Der Blick von außen.
Der mittlerweile als Psychologe in Los Angeles tätige Markus Rogan erklärt im Interview mit LAOLA1, warum die hohe Suderanten-Dichte am Schnitzel-Äquator mehr Olympia-Medaillen verhindert.
Außerdem nimmt der 34-Jährige, der 2004 zweimal Olympia-Silber holte, zu seinem pikanten "Blasen"-Sager Stellung:
LAOLA1: Herr Rogan, Ihr Putin-Sager hat in Österreich für viel Kopfschütteln gesorgt. Wollten Sie bewusst provozieren?
Markus Rogan: Ich muss zugeben, dass ich von den Reaktionen etwas überrascht war, sie aber verstehen kann, weil es letztlich nicht die eleganteste Ausdrucksweise war. Ich hätte es anders sagen sollen: Das war ein Kniefall des IOC vor Putin, der mich traurig und wütend macht.
LAOLA1: Sie waren in Rio als Psychologe für das brasilianische Schwimm-Team im Einsatz. Wie gut lief das?
Rogan: Auch wenn es zu keiner Medaille gereicht hat, waren es gemessen an der Anzahl der erreichten Finali mit acht die erfolgreichsten Spiele für die brasilianischen Schwimmer. Bisher stand die Bestmarke bei fünf. Das Feedback für meine Arbeit war ein positives. Sie hätten nur gerne schon früher und mehr mit mir zusammengearbeitet.
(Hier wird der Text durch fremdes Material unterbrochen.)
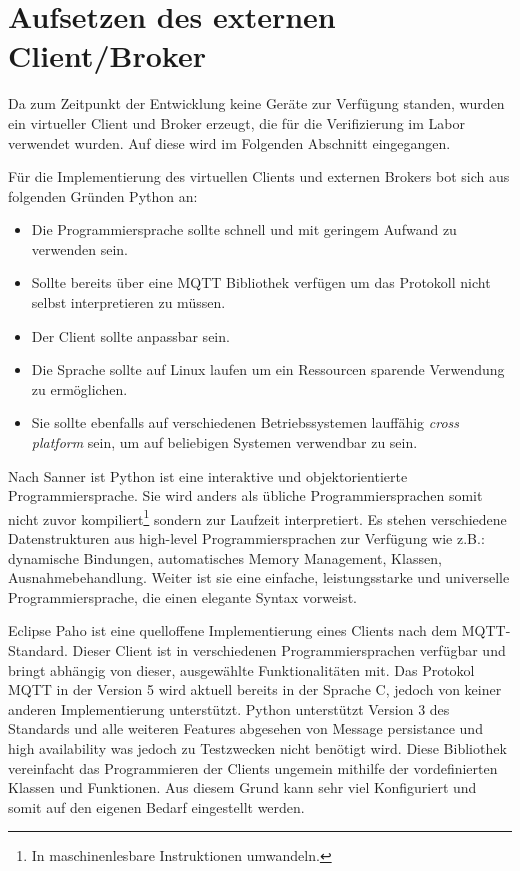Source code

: \section{Aufsetzen des externen Client/Broker}
    Da zum Zeitpunkt der Entwicklung keine Geräte zur Verfügung standen, wurden ein virtueller Client und Broker erzeugt, die für die Verifizierung im Labor verwendet wurden.
    Auf diese wird im Folgenden Abschnitt eingegangen.


    Für die Implementierung des virtuellen Clients und externen Brokers bot sich aus folgenden Gründen Python an:
    \begin{itemize}
        \item Die Programmiersprache sollte schnell und mit geringem Aufwand zu verwenden sein.
        \item Sollte bereits über eine \ac{MQTT} Bibliothek verfügen um das Protokoll nicht selbst interpretieren zu müssen.
        \item Der Client sollte anpassbar sein.
        \item Die Sprache sollte auf Linux laufen um ein Ressourcen sparende Verwendung zu ermöglichen.
        \item Sie sollte ebenfalls auf verschiedenen Betriebssystemen lauffähig \emph{cross platform} sein, um auf beliebigen Systemen verwendbar zu sein.
    \end{itemize}
    Nach Sanner ist Python ist eine interaktive und objektorientierte Programmiersprache. Sie wird anders als übliche Programmiersprachen somit nicht zuvor kompiliert\footnote{In maschinenlesbare Instruktionen umwandeln.} sondern zur Laufzeit interpretiert.
    Es stehen verschiedene Datenstrukturen aus high-level Programmiersprachen zur Verfügung wie z.B.: dynamische Bindungen, automatisches Memory Management, Klassen, Ausnahmebehandlung. Weiter ist sie eine einfache, leistungsstarke und universelle Programmiersprache, die einen elegante Syntax vorweist. \cite{sanner1999python}
        
    Eclipse Paho ist eine quelloffene Implementierung eines Clients nach dem \ac{MQTT}-Standard. Dieser Client ist in verschiedenen Programmiersprachen verfügbar und bringt abhängig von dieser, ausgewählte Funktionalitäten mit.
    Das Protokol \ac{MQTT} in der Version 5 wird aktuell bereits in der Sprache C, jedoch von keiner anderen Implementierung unterstützt. Python unterstützt Version 3 des Standards und alle weiteren Features abgesehen von \glqq Message persistance\grqq{} und \glqq high availability\grqq{} was jedoch zu Testzwecken nicht benötigt wird. \cite{eclipse_foundation2017}
    Diese Bibliothek vereinfacht das Programmieren der Clients ungemein mithilfe der vordefinierten Klassen und Funktionen.
    Aus diesem Grund kann sehr viel Konfiguriert und somit auf den eigenen Bedarf eingestellt werden. 

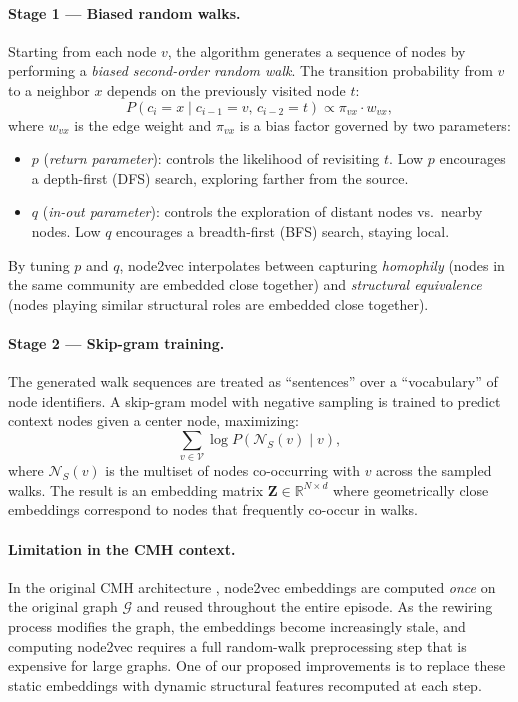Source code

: \documentclass[11pt,a4paper,twoside]{tesis}
\newcommand{\G}{\mathcal{G}}
\newcommand{\V}{\mathcal{V}}
\begin{document}
\paragraph{Stage 1 — Biased random walks.}
Starting from each node $v$, the algorithm generates a sequence of nodes by performing
a \emph{biased second-order random walk}. The transition probability from $v$ to a
neighbor $x$ depends on the previously visited node $t$:
\[
P(c_i = x \mid c_{i-1} = v,\, c_{i-2} = t) \propto \pi_{vx} \cdot w_{vx},
\]
where $w_{vx}$ is the edge weight and $\pi_{vx}$ is a bias factor governed by two
parameters:
\begin{itemize}
    \item $p$ (\emph{return parameter}): controls the likelihood of revisiting $t$.
      Low $p$ encourages a depth-first (DFS) search, exploring farther from the source.
    \item $q$ (\emph{in-out parameter}): controls the exploration of distant nodes vs.\
      nearby nodes. Low $q$ encourages a breadth-first (BFS) search, staying local.
\end{itemize}
By tuning $p$ and $q$, node2vec interpolates between capturing \emph{homophily}
(nodes in the same community are embedded close together) and
\emph{structural equivalence} (nodes playing similar structural roles are embedded close
together).

\paragraph{Stage 2 — Skip-gram training.}
The generated walk sequences are treated as ``sentences'' over a ``vocabulary'' of node
identifiers. A skip-gram model \cite{mikolov2013word2vec} with negative sampling is
trained to predict context nodes given a center node, maximizing:
\[
\sum_{v \in \V} \log P\!\left(\mathcal{N}_S(v) \mid v\right),
\]
where $\mathcal{N}_S(v)$ is the multiset of nodes co-occurring with $v$ across the
sampled walks. The result is an embedding matrix $\mathbf{Z} \in \mathbb{R}^{N \times d}$
where geometrically close embeddings correspond to nodes that frequently co-occur in
walks.

\paragraph{Limitation in the CMH context.}
In the original CMH architecture \cite{bernini-2024}, node2vec embeddings are computed
\emph{once} on the original graph $\G$ and reused throughout the entire episode. As the
rewiring process modifies the graph, the embeddings become increasingly stale, and
computing node2vec requires a full random-walk preprocessing step that is expensive for
large graphs. One of our proposed improvements is to replace these static embeddings with
dynamic structural features recomputed at each step.
\end{document}
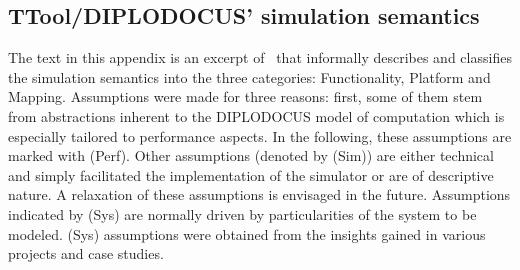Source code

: \documentclass{llncs}
\begin{document}
\begin{subappendices}
\section{TTool/DIPLODOCUS' simulation semantics}
\label{app:SimuSemantics}
%
The text in this appendix is an excerpt of~\cite{Knorreck11} that informally describes and classifies the simulation
semantics into the three categories: Functionality, Platform and Mapping. Assumptions were made for three reasons:
first, some of them stem from abstractions inherent to the DIPLODOCUS model of computation which is especially tailored
to performance aspects. In the following, these assumptions are marked with (Perf). Other assumptions (denoted by (Sim))
are either technical and simply facilitated the implementation of the simulator or are of descriptive nature. A
relaxation of these assumptions is envisaged in the future. Assumptions indicated by (Sys) are normally driven by
particularities of the system to be modeled. (Sys) assumptions were obtained from the insights gained in various
projects and case studies.


\end{subappendices}
\end{document}
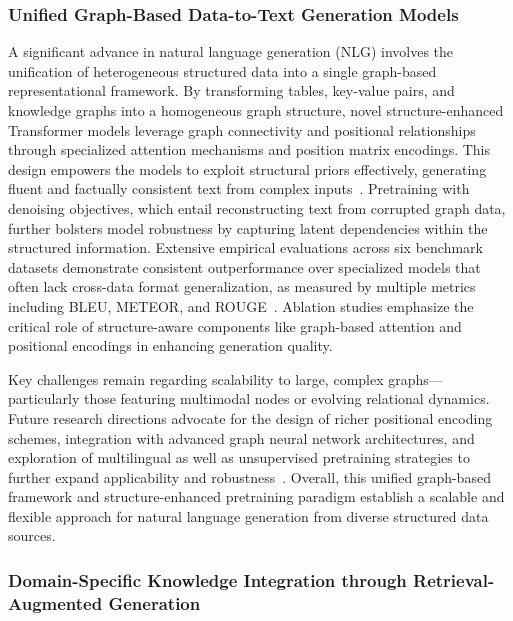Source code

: \documentclass[sigconf]{acmart}
\begin{document}
\subsubsection{Unified Graph-Based Data-to-Text Generation Models}

A significant advance in natural language generation (NLG) involves the unification of heterogeneous structured data into a single graph-based representational framework. By transforming tables, key-value pairs, and knowledge graphs into a homogeneous graph structure, novel structure-enhanced Transformer models leverage graph connectivity and positional relationships through specialized attention mechanisms and position matrix encodings. This design empowers the models to exploit structural priors effectively, generating fluent and factually consistent text from complex inputs~\cite{ref46}. Pretraining with denoising objectives, which entail reconstructing text from corrupted graph data, further bolsters model robustness by capturing latent dependencies within the structured information. Extensive empirical evaluations across six benchmark datasets demonstrate consistent outperformance over specialized models that often lack cross-data format generalization, as measured by multiple metrics including BLEU, METEOR, and ROUGE~\cite{ref46}. Ablation studies emphasize the critical role of structure-aware components like graph-based attention and positional encodings in enhancing generation quality.

Key challenges remain regarding scalability to large, complex graphs—particularly those featuring multimodal nodes or evolving relational dynamics. Future research directions advocate for the design of richer positional encoding schemes, integration with advanced graph neural network architectures, and exploration of multilingual as well as unsupervised pretraining strategies to further expand applicability and robustness~\cite{ref46}. Overall, this unified graph-based framework and structure-enhanced pretraining paradigm establish a scalable and flexible approach for natural language generation from diverse structured data sources.

\subsubsection{Domain-Specific Knowledge Integration through Retrieval-Augmented Generation}
\end{document}
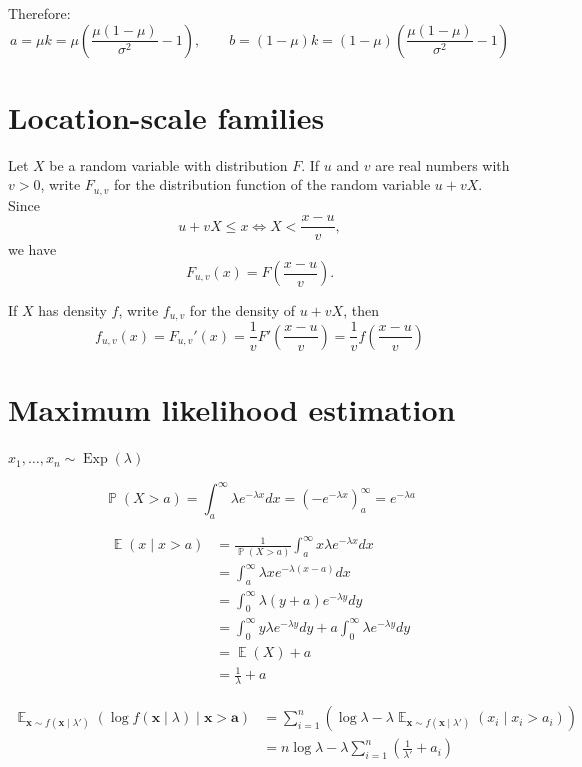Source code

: \documentclass{amsart}
\DeclareMathOperator{\Exp}{\mathbb{E}}
\DeclareMathOperator{\Expon}{Exp}
\DeclareMathOperator{\Prob}{\mathbb{P}}
\newcommand{\vx}{\mathbf{x}}
\newcommand{\va}{\mathbf{a}}
\begin{document}
Therefore:
\[
a = \mu k=\mu\left(\frac{\mu(1 - \mu)}{\sigma^2} - 1\right),\qquad
b = (1 - \mu)k = (1 - \mu)\left(\frac{\mu(1 - \mu)}{\sigma^2} - 1\right)
\]

\section{Location-scale families}

Let $X$ be a random variable with distribution $F$.
If $u$ and $v$ are real numbers with $v > 0$, write $F_{u, v}$
for the distribution function of the random variable $u + vX$.
Since
\[
u + vX \leq x \Longleftrightarrow X < \frac{x - u}{v},
\]
we have
\[
F_{u, v}(x) = F\left(\frac{x - u}{v}\right).
\]

If $X$ has density $f$, write $f_{u, v}$ for the density of $u + vX$,
then 
$$
f_{u, v}(x) = F_{u, v}'(x) = \frac1v F'\left(\frac{x - u}{v}\right)
= \frac1v f\left(\frac{x - u}{v}\right)
$$

\section{Maximum likelihood estimation}

$x_1,\ldots,x_n\sim \Expon(\lambda)$

\[
\Prob(X > a) = \int_a^\infty \lambda e^{-\lambda x}dx = \left(-e^{-\lambda x}\right)^\infty_a = e^{-\lambda a}
\]



\begin{align*}
\Exp(x \mid x > a) &= \frac1{\Prob(X > a)}\int_{a}^\infty x \lambda e^{-\lambda x}dx
\\
&= \int_a^\infty\lambda x e^{-\lambda (x - a)}dx\\
&= \int_0^\infty \lambda (y + a)e^{-\lambda y}dy\\
&= \int_0^\infty y\lambda  e^{-\lambda y}dy + a\int_0^\infty \lambda e^{-\lambda y}dy\\
&= \Exp(X) + a\\
&= \frac1\lambda + a
\end{align*}

\begin{align*}
\Exp_{\vx\sim f(\vx\mid\lambda')}(\log f(\vx\mid \lambda)\mid \vx > \va) &= \sum_{i=1}^n \left(\log \lambda - \lambda \Exp_{\vx\sim f(\vx\mid\lambda')}(x_i\mid x_i > a_i)\right)\\
&= n\log\lambda - \lambda \sum_{i=1}^n \left(\frac1{\lambda'} + a_i\right)
\end{align*}
\end{document}
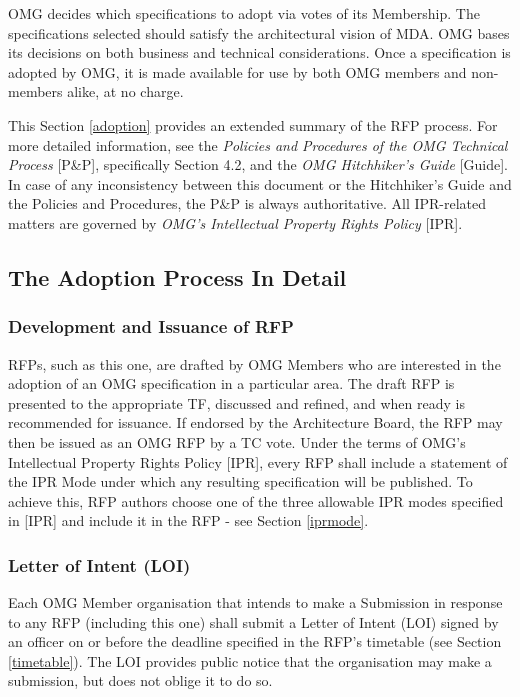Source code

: OMG decides which specifications to adopt via votes of its Membership. The specifications selected should satisfy the architectural vision of MDA. OMG bases its decisions on both business and technical considerations. Once a specification is adopted by OMG, it is made available for use by both OMG members and non-members alike, at no charge.

This Section \ref{adoption} provides an extended summary of the RFP process. For more detailed information, see the \textit{Policies and Procedures of the OMG Technical Process} [P\&P], specifically Section 4.2, and the \textit{OMG Hitchhiker's Guide} [Guide]. In case of any inconsistency between this document or the Hitchhiker's Guide and the Policies and Procedures, the P\&P is always authoritative. All IPR-related matters are governed by \textit{OMG's Intellectual Property Rights Policy} [IPR].

\subsection{The Adoption Process In Detail}
\subsubsection{Development and Issuance of RFP}

RFPs, such as this one, are drafted by OMG Members who are interested in the adoption of an OMG specification in a particular area. The draft RFP is presented to the appropriate TF, discussed and refined, and when ready is recommended for issuance. If endorsed by the Architecture Board, the RFP may then be issued as an OMG RFP by a TC vote.
Under the terms of OMG's Intellectual Property Rights Policy [IPR], every RFP shall include a statement of the IPR Mode under which any resulting specification will be published. To achieve this, RFP authors choose one of the three allowable IPR modes specified in [IPR] and include it in the RFP - see Section \ref{iprmode}.


\subsubsection{Letter of Intent (LOI)}

Each OMG Member organisation that intends to make a Submission in response to any RFP (including this one) shall submit a Letter of Intent (LOI) signed by an officer on or before the deadline specified in the RFP's timetable (see Section \ref{timetable}). The LOI provides public notice that the organisation may make a submission, but does not oblige it to do so.


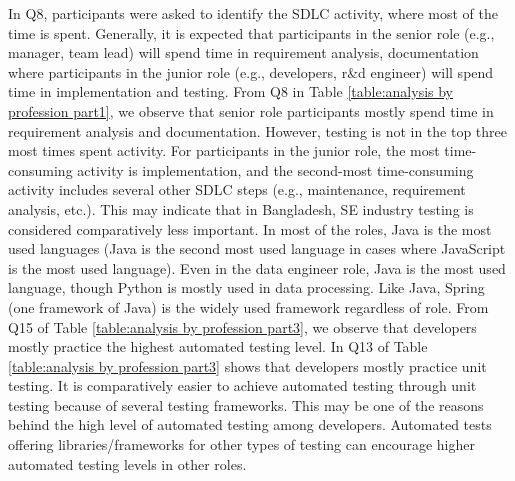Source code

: In Q8, participants were asked to identify the SDLC activity, where most of the time is spent. Generally, it is expected that participants in the senior role (e.g., manager, team lead) will spend time in requirement analysis, documentation where participants in the junior role (e.g., developers, r\&d engineer) will spend time in implementation and testing. From Q8 in Table \ref{table:analysis by profession part1}, we observe that senior role participants mostly spend time in requirement analysis and documentation. However, testing is not in the top three most times spent activity. For participants in the junior role, the most time-consuming activity is implementation, and the second-most time-consuming activity includes several other SDLC steps (e.g., maintenance, requirement analysis, etc.). This may indicate that in Bangladesh, SE industry testing is considered comparatively less important.
In most of the roles, Java is the most used languages (Java is the second most used language in cases where JavaScript is the most used language). Even in the data engineer role, Java is the most used language, though Python is mostly used in data processing. Like Java, Spring (one framework of Java) is the widely used framework regardless of role.
From Q15 of Table \ref{table:analysis by profession part3}, we observe that developers mostly practice the highest automated testing level. In Q13 of Table \ref{table:analysis by profession part3} shows that developers mostly practice unit testing. It is comparatively easier to achieve automated testing through unit testing because of several testing frameworks. This may be one of the reasons behind the high level of automated testing among developers. Automated tests offering libraries/frameworks for other types of testing can encourage higher automated testing levels in other roles.
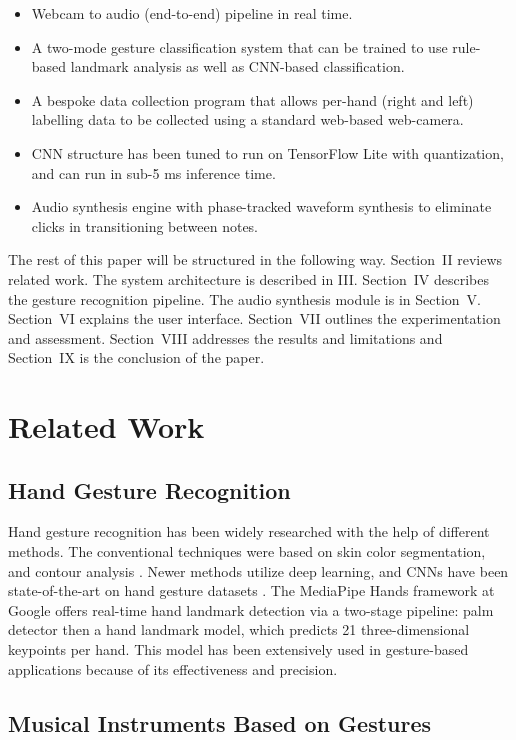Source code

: \documentclass[conference]{IEEEtran}
\begin{document}
\begin{itemize}
\item Webcam to audio (end-to-end) pipeline in real time.
\item A two-mode gesture classification system that can be trained to use rule-based landmark analysis as well as CNN-based classification.
\item A bespoke data collection program that allows per-hand (right and left) labelling data to be collected using a standard web-based web-camera.
\item CNN structure has been tuned to run on TensorFlow Lite with quantization, and can run in sub-5 ms inference time.
\item Audio synthesis engine with phase-tracked waveform synthesis to eliminate clicks in transitioning between notes.
\end{itemize}

The rest of this paper will be structured in the following way. Section~II reviews related work. The system architecture is described in III. Section~IV describes the gesture recognition pipeline. The audio synthesis module is in Section~V. Section~VI explains the user interface. Section~VII outlines the experimentation and assessment. Section~VIII addresses the results and limitations and Section~IX is the conclusion of the paper.

\section{Related Work}

\subsection{Hand Gesture Recognition}

Hand gesture recognition has been widely researched with the help of different methods. The conventional techniques were based on skin color segmentation, and contour analysis \cite{pisharady2015recent}. Newer methods utilize deep learning, and CNNs have been state-of-the-art on hand gesture datasets \cite{molchanov2015hand}. The MediaPipe Hands framework at Google \cite{zhang2020mediapipe} offers real-time hand landmark detection via a two-stage pipeline: palm detector then a hand landmark model, which predicts 21 three-dimensional keypoints per hand. This model has been extensively used in gesture-based applications because of its effectiveness and precision.

\subsection{Musical Instruments Based on Gestures}
\end{document}
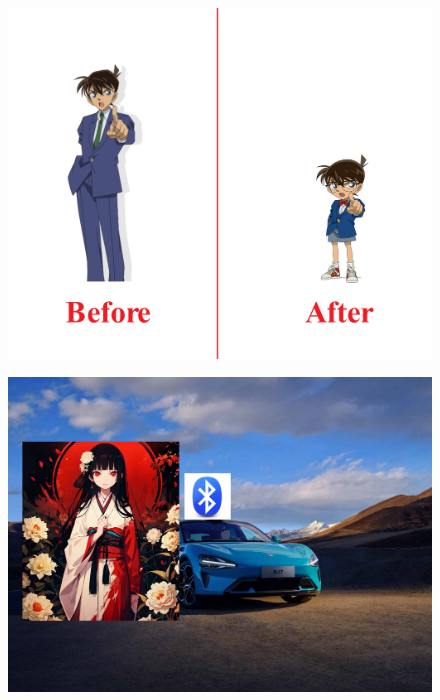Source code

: \documentclass[11pt]{article}
\begin{document}
    \begin{figure}[h!]
        \centering
        \scriptsize
        \begin{minipage}[b]{0.32\linewidth}
            \includegraphics[width=\textwidth]{images/example_image_1.png}   
            \label{fig: example_1} 
        \end{minipage}
        \begin{minipage}[b]{0.32\linewidth}
            \includegraphics[width=\textwidth]{images/example_image_2.png}   

\end{minipage}
\end{figure}
\end{document}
LAOLA1: Österreichs Schwimmer konnten keinen Vorlauf überstehen. Ein OSV-Rekord von Felix Auböck war das Höchste der Gefühle. Sind wir im Schwimmen jetzt wieder dort angekommen, wo wir vor 20 Jahren waren?
Rogan (im Vorjahr noch Verbandsberater; Anm.): Was hättest du von den österreichischen Schwimmern auch anderes erwarten sollen, wenn du im Verband Inkompetenz von oben bis unten hast?! Wenn du in Österreich erfolgreich sein willst, kannst du nicht in Österreich bleiben. Seien wir uns doch ehrlich: alle erfolgreichen österreichischen Schwimmer kommen nicht aus dem österreichischen System. So gesehen hat Auböck mit seinem Schritt ins Ausland genau das Richtige gemacht.
LAOLA1: Aktuell hält Österreich bei einer Medaille und sechs fünften Plätzen. Wie bewerten Sie das bisherige Abschneiden?
Rogan: Es ist sehr schön, dass wir eine Medaille machen. Das finde ich super! Gratulation!
LAOLA1: Angesichts der Ausbeute wurde der Mittel-Einsatz im Projekt Rio kritisiert. Ihr Standpunkt?
Rogan: Ich finde es wirklich mutig, was Peter Schröcksnadel gemacht hat. Mir geht vielmehr diese Suderei auf die Nerven. Das größte Problem des österreichischen Sports ist eine nicht erfolgsorientierte Kultur. Das ist für mich keine Atmosphäre, um erfolgreichen Sport zu kreieren. Dieses ständige Jammern ist einer der Gründe, warum ich nicht mehr in Österreich bin.
LAOLA1: Wie stufen Sie dieses Jammern aus psychologischer Sicht ein?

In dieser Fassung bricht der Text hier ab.